Two-dimensional projection of the CLANS clustering results of NadE homologous sequences. Proteins are indicated by dots. Lines indicate sequence similarity detectable with BLAST and are colored by a spectrum of shades of gray according to the BLAST P-value (black: P-value < 10–200, light grey: P-value < 10–6). Sequences corresponding to structures in PDB are indicated by blue dots, sequence of spNadE is indicated by red dot.

DISCUSSION

We have identified that spNadC has a hexameric structure, similar in oligomeric structure to the human homolog (hsNadC). The hexamers may be treated as “trimers of dimers” where the active sites are located on the dimer interfaces. To date, the majority of the literature is consistent in the belief that the reaction occurs in an ordered-sequential fashion [9,25]. However, there is no agreement on the order in which the substrates bind. [9,25].

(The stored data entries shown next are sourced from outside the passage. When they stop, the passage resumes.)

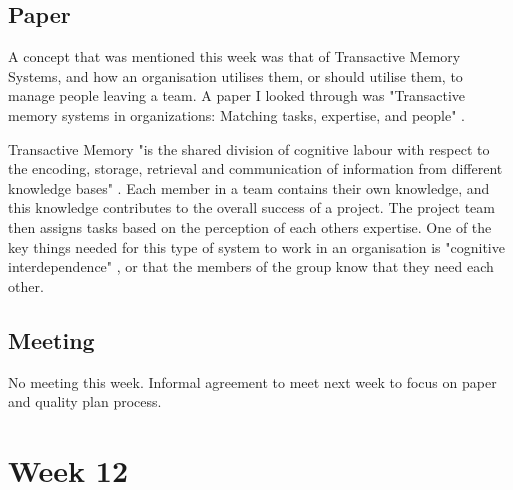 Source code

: \section{Paper}

A concept that was mentioned this week was that of Transactive Memory Systems, and how an organisation utilises them, or should utilise them, to manage people leaving a team. A paper I looked through was "Transactive memory systems in organizations: Matching tasks, expertise, and people" \parencite{week11}. 

Transactive Memory "is the shared division of cognitive labour with respect to the encoding, storage, retrieval and communication of information from different knowledge bases" \parencite{week11}. Each member in a team contains their own knowledge, and this knowledge contributes to the overall success of a project. The project team then assigns tasks based on the perception of each others expertise. One of the key things needed for this type of system to work in an organisation is "cognitive interdependence" \parencite{week11}, or that the members of the group know that they need each other.

\section{Meeting}

No meeting this week. Informal agreement to meet next week to focus on paper and quality plan process.

\chapter{Week 12}

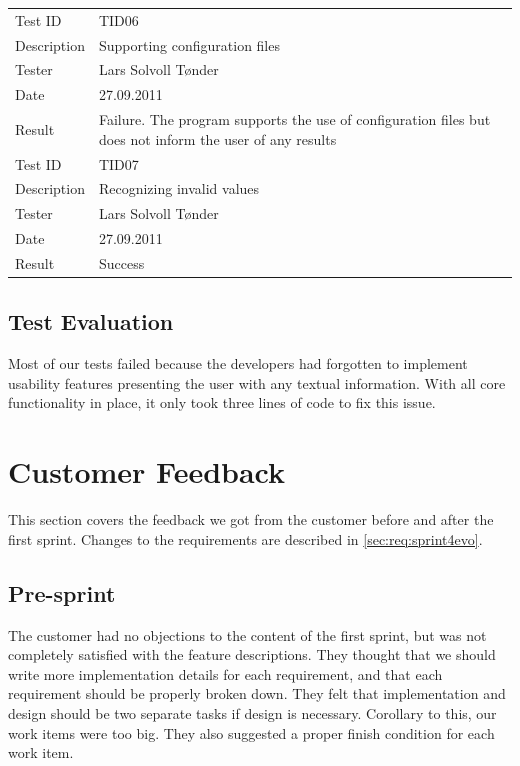 \begin{table}[htbp]
{\begin{tabularx}{\textwidth}{l X}
	\midrule
	Test ID & TID06 \\
	Description &  Supporting configuration files  \\
	Tester & Lars Solvoll Tønder \\
	Date & 27.09.2011 \\
	Result & Failure. The program supports the use of configuration files but does not inform the user of any results\\
	\midrule
	Test ID & TID07 \\
	Description &  Recognizing invalid values  \\
	Tester & Lars Solvoll Tønder \\
	Date & 27.09.2011 \\
	Result & Success\\
	\bottomrule
\end{tabularx}}
\end{table}

\subsection{Test Evaluation}
Most of our tests failed because the developers had forgotten to implement
usability features presenting the user with any textual information. With all
core functionality in place, it only took three lines of code to fix this issue.


\section{Customer Feedback}
\label{sec:sp1:feedback}
This section covers the feedback we got from the customer before and after the first sprint.
Changes to the requirements are described in \autoref{sec:req:sprint4evo}.

\subsection{Pre-sprint}
The customer had no objections to the content of the first sprint, but was not
completely satisfied with the feature descriptions. They thought that we should
write more implementation details for each requirement, and that each
requirement should be properly broken down. They felt that
implementation and design should be two separate tasks if design is necessary.
Corollary to this, our work items were too big. They also suggested a proper
finish condition for each work item.

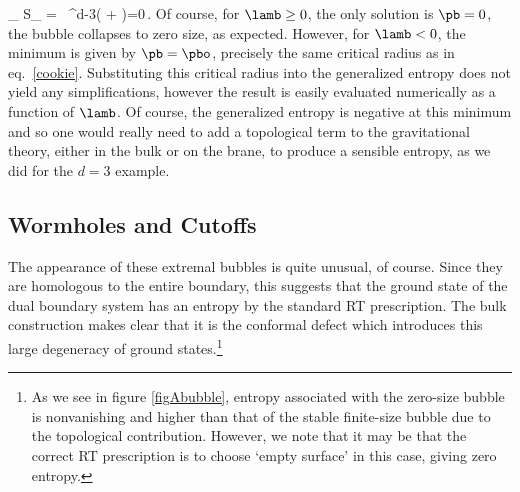 \beq\label{amazing}
  \partial_{\pb} S_\gen
  = \, \pb^{d-3}\left(
   + \lamb \right)=0\,.
\eeq
Of course, for $\lamb\ge0$, the only solution is $\pb=0$, \ie the bubble collapses to zero size, as expected. However, for $\lamb<0$, the minimum is given by $\pb=\pbo$, precisely the same critical  radius as in eq.~\eqref{cookie}. Substituting this critical radius into the generalized entropy  does not yield any simplifications, however the result is easily evaluated numerically as a function of $\lamb$. Of course, the generalized entropy  is negative at this minimum and so one would really need to add a topological term to the gravitational theory, either in the bulk or on the brane, to produce a sensible entropy, as we did for the $d=3$ example.


\subsection*{Wormholes and Cutoffs} %

The appearance of these extremal bubbles is quite unusual, of course. Since they are homologous to the entire boundary, this suggests that the ground state of the dual boundary system has an entropy by the standard RT prescription. The bulk construction makes clear that it is the conformal defect which introduces this large degeneracy of ground states.\footnote{As we see in figure \ref{figAbubble}, entropy associated with the zero-size bubble is nonvanishing and higher than that of the stable finite-size bubble due to the topological contribution. However, we note that it may be that the correct RT prescription is to choose `empty surface' in this case, giving zero entropy.} %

Recombinantly expressed spNadC-apo and spNadC_Δ69A were active, however, the activity studies indicate that the enzyme is inefficient. This observation is consistent with results obtained by Sorci et al. [3]. The low efficiency of the enzyme is somewhat surprising as the ΔG of the quinolinate phosphoribosyl transferase reaction is −36.1 ± 9.6 kJ/mol (in physiological conditions) as calculated by the eQuilibrator server [26]. It cannot be excluded that spNadC has another function that has not yet been identified. It is also possible that there is a missing “effector” molecule/macromolecule that could increase its activity. Such a possibility is strengthened by the fact that NadC has only been identified in GAS and Streptococcus pneumoniae, and was suggested to play a role in the increased virulence as stated in the introduction. [3].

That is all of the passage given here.